O CB.Saúde — parceria entre TV Brasília e Correio Braziliense — recebeu, nesta quinta-feira (8/12), a psiquiatra Helena Moura, professora da Faculdade de Medicina da Universidade de Brasília (UnB). Na conversa com a jornalista Carmen Souza, a especialista em dependência química falou sobre o panorama do consumo de bebida alcoólica no período de Copa do Mundo e festas de fim de ano, bem como no uso de drogas sintéticas modernas. Ela também apontou fatores de risco ligados ao uso de substâncias e comentou sobre políticas públicas que podem auxiliar no enfrentamento à dependência de química.
O primeiro ponto levantado foi sobre o uso de álcool em celebrações de fim de ano. Moura apontou que, para os que lutam contra a dependência química, comemorações de família podem ser ainda mais difíceis de lidar. Ela lembrou que isso também resulta de uma cultura de associação da bebida à diversão. “Muitas vezes, não temos o cuidado de não ter bebidas sem álcool, por exemplo. Ligamos muito o festejo com a substância.

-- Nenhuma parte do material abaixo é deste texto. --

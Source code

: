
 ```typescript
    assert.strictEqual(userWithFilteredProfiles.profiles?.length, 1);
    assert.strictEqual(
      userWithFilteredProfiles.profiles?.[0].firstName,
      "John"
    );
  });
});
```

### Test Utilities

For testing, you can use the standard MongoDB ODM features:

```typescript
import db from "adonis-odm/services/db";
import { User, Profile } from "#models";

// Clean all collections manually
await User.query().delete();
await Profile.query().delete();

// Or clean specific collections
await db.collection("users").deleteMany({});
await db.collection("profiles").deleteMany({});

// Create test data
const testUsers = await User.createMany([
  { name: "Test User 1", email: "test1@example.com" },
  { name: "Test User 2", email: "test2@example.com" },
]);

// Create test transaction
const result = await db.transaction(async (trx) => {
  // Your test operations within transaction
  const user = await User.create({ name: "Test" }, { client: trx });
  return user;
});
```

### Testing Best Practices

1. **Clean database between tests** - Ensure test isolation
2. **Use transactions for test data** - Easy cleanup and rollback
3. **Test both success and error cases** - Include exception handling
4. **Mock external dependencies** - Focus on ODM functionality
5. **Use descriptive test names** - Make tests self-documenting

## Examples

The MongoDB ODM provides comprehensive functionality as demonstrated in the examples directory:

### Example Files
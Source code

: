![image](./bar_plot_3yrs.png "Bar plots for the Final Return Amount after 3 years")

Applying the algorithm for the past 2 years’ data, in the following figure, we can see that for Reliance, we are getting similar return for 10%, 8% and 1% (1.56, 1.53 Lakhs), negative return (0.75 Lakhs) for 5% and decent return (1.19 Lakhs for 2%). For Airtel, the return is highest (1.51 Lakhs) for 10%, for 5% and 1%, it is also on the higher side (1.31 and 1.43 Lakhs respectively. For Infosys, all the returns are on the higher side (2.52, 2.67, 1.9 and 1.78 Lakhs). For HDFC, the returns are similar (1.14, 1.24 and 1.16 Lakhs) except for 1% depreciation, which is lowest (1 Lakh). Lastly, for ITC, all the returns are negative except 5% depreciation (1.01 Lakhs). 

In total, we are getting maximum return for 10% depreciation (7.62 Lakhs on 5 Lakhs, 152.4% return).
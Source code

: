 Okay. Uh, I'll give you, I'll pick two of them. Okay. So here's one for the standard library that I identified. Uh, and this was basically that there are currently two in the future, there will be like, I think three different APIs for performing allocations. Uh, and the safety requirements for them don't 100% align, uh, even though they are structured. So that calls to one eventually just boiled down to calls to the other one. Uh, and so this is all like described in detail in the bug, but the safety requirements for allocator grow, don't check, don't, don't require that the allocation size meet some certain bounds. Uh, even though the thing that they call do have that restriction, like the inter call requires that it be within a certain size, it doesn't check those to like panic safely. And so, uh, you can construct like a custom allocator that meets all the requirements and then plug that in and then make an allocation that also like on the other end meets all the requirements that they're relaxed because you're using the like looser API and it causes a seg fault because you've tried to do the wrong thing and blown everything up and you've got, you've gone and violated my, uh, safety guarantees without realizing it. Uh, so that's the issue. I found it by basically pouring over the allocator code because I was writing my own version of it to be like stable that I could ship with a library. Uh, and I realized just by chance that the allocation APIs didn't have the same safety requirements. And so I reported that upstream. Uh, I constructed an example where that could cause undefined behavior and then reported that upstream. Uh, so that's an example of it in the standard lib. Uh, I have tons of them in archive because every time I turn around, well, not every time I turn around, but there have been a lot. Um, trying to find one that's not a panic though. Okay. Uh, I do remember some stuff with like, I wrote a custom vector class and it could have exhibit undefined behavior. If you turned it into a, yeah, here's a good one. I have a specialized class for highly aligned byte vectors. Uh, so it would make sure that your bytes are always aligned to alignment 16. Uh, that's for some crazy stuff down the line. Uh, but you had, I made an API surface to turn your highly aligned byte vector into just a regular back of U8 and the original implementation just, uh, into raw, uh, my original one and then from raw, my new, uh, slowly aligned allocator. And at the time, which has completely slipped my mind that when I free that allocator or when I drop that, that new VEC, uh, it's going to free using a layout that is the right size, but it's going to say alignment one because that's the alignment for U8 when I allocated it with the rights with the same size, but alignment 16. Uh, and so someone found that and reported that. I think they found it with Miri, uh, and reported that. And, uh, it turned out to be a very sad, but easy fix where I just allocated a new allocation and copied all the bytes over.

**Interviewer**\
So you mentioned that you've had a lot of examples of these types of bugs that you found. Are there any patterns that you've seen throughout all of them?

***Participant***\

É um período em que mesmo as pessoas que não têm problema com isso bebem mais", disse.
Em relação ao período de Copa do Mundo, a especialista mencionou a violência e a proibição de bebidas alcoólicas nos estádios, pontos atrelados não só à segurança, mas à saúde pública. “O consumo de álcool não é só uma questão de moralismo, está muito ligado com a violência. Antes da proibição nos estádios, o número de violência e briga era muito alto. Entre 2006 e 2007, quando houve essa proibição, foram feitos estudos, que levaram em conta jogos do Mineirão, e observaram que houve queda nos números de violência, que em alguns casos foi até zerado, caindo de 60 para zero”, explica.
Drogas modernas
Outro ponto levantado durante a entrevista foi sobre o uso de substâncias sintéticas e de medicamentos controlados para alcançar um estado alterado. Um dos medicamentos mais consumidos é o Zolpidem, hipnótico indicado para o tratamento da insônia. A especialista apontou que os perigos do uso sem indicação médica podem ser desde ação inconsequente até estado de delírio e complicações de emergência clínica.
No caso dos entorpecentes sintéticos, a psiquiatra afirmou que os riscos podem ser ainda maiores, porque não há como determinar seus componentes. “As drogas sintéticas são uma preocupação por dois fatores. O primeiro é que é muito fácil comprar. É possível adquirir pela internet e são fáceis de esconder. O segundo ponto — o mais desafiador para os profissionais de saúde — é que não é possível saber exatamente o que tem nesses produtos, pois a pessoa pode comprar por marca. Se houver uma intoxicação ou overdose, ainda que digam o que ela tomou, não é possível saber que tipo de medicação dar”, afirma.
Fatores de risco
A especialista também explicou que quando tratamos de fatores de risco no uso de drogas, a questão é multifatorial, porém, aspectos emocionais têm se destacado, principalmente após o período crítico de pandemia de covid-19. “Sabemos que dificuldades em lidar com tristeza, solidão, sintomas ansiosos e depressivos são fatores de risco para a iniciação ou para o agravamento do consumo”, avaliou.
A acadêmica também comentou sobre o "mito" de dose segura para o consumo de bebidas alcoólicas e outras substâncias. Ela explicou que não há base em pesquisas e que, para pessoas não dependentes, a prática reduz somente o risco de efeitos a curto prazo. “Do ponto de vista da saúde, não tem um nível ótimo. Em 2018, um estudo publicado na revista Lancet causou um certo burburinho, pois apontou que o consumo ideal é zero, porque se discutia uma dose saudável de álcool. Porém, sabemos que, com os devidos cuidados, pode haver risco menor de prejuízos, mesmo no curto prazo”, analisou.
Políticas públicas
Helena Moura alertou que é preciso evoluir na aplicação de políticas públicas voltadas para essa temática. “Infelizmente, ainda caímos numa questão de ‘quem é contra as drogas é cidadão de bem’, ou de que isso faz parte da liberdade de escolha. São discussões não muito produtivas do ponto de vista da saúde”, afirmou.
Para a psiquiatra, o tema deve ser abordado a partir de uma ótica diferente da que predomina hoje. “Sempre digo que quando falamos na prevenção do consumo de entorpecentes, o menor foco está na substância em si. Devemos pensar na multifatorialidade e ver que isso também pode ser feito pela redução dos índices de violência doméstica, educação de qualidade, acesso à lazer etc. Tudo isso ajuda a prevenir", concluiu.